Peruvian magician (1923–1985)

Richiardi Jr. (often billed just as Richiardi, and sometimes as Aldo Richiardi), was the stage name of magician Aldo Izquierdo Colosi (24 November 1923 – 6 September 1985), who became famous for dramatic and gory stage presentations of classic stage illusions.

==Life and career==
Aldo Izquierdo Colosi was born in Peru in 1923. His father Ricardo Richiardi (1895–1937) was a magician and ventriloquist, known as The Great Richardi. His grandfather, who also used the name Richiardi, had been a stage magician as well. He was Peruvian (although sometimes wrongly described as Brazilian or Argentinian). Although Aldo did not initially want to become a professional magician, he felt pressured to continue the family tradition; thus, in the 1940s, he adopted the name Richiardi Jr., and began a career in magic.
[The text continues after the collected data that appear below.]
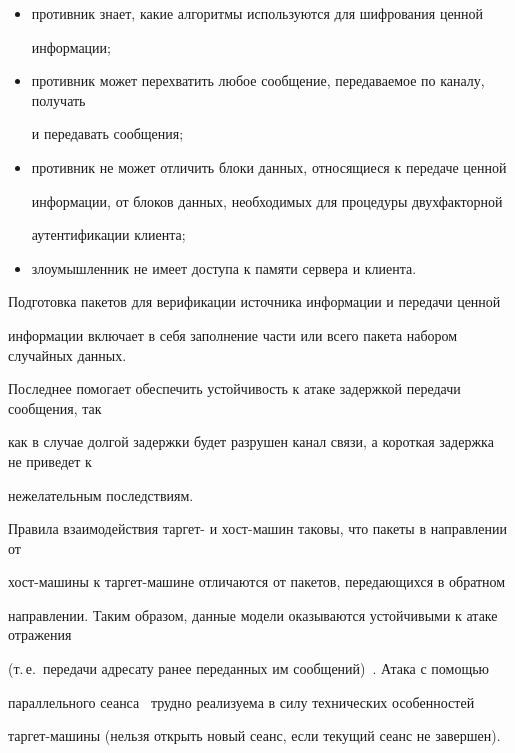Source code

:     \begin{itemize}


\item противник знает, какие алгоритмы используются для шифрования ценной 


информации;


\item противник может перехватить любое сообщение, передаваемое по каналу, получать 


и передавать сообщения;


\item противник не может отличить блоки данных, относящиеся к передаче ценной 


информации, от блоков данных, необходимых для процедуры двухфакторной 


аутентификации клиента;


\item злоумышленник не имеет доступа к памяти сервера и клиента.


\end{itemize}





    Подготовка пакетов для верификации источника информации и передачи ценной 


информации включает в себя заполнение части или всего пакета набором случайных данных. 


Последнее помогает обеспечить устойчивость к атаке задержкой передачи сообщения, так 


как в случае долгой задержки будет разрушен канал связи, а короткая задержка не приведет к 


нежелательным последствиям. 


    


    Правила взаимодействия таргет- и хост-машин таковы, что пакеты в на\-прав\-ле\-нии от 


хост-машины к таргет-машине отличаются от пакетов, пе\-ре\-да\-ющих\-ся в обратном 


направлении. Таким образом, данные модели оказываются устойчивыми к атаке отражения 


(т.\,е.\ передачи адресату ранее переданных им сообщений)~\cite{9-pis}. Атака с помощью 


параллельного сеанса~\cite{9-pis} трудно реализуема в силу технических особенностей 


таргет-машины (нельзя открыть новый сеанс, если текущий сеанс не завершен).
Richiardi Jr. was "a charismatic and electric performer who brought a sense of theatricality to everything he touched". He made his name with a series of stage shows featuring versions of established illusions such as sawing through a woman. What made his shows distinctive was that he used fake blood and other techniques to give the impression that he really was cutting or maiming his assistants. In 1949, Time magazine noted that these shock tactics had made his act one of the top earning stage shows in New York. Other illusions Richiardi Jr. performed include levitation and the razor blade trick (where he would appear to swallow and regurgitate razor blades).

He continued performing in New York City throughout his career, with shows such as The Incredible World Of Magic & Illusion, which ran at The Village Gate in New York in 1978. Richiardi performed the floating "kiddie car" a variation of a well known suspension effect on The Ed Sullivan Show which, years later, was used in Doug Henning's successful New York show Doug Henning & His World of Magic.

Richiardi made many television appearances, including 24 on The Ed Sullivan Show, the most appearances by any magician on that landmark series. In the 1970s he also starred in his own television show Chamber of Horrors, which was introduced by Vincent Price.

Richiardi Jr. injured his foot in 1985, and died due to complications that occurred after several surgeries.

On 8 June 2007, Criss Angel stated on The Late Late Show with Craig Ferguson that Richiardi was one of his greatest influences. David Copperfield wrote that Richiardi Jr. was "one of the finest magicians I have ever seen". Jamy Ian Swiss wrote that, "[w]ithout doubt, the greatest illusionist I’ve ever seen was Richiardi, Jr".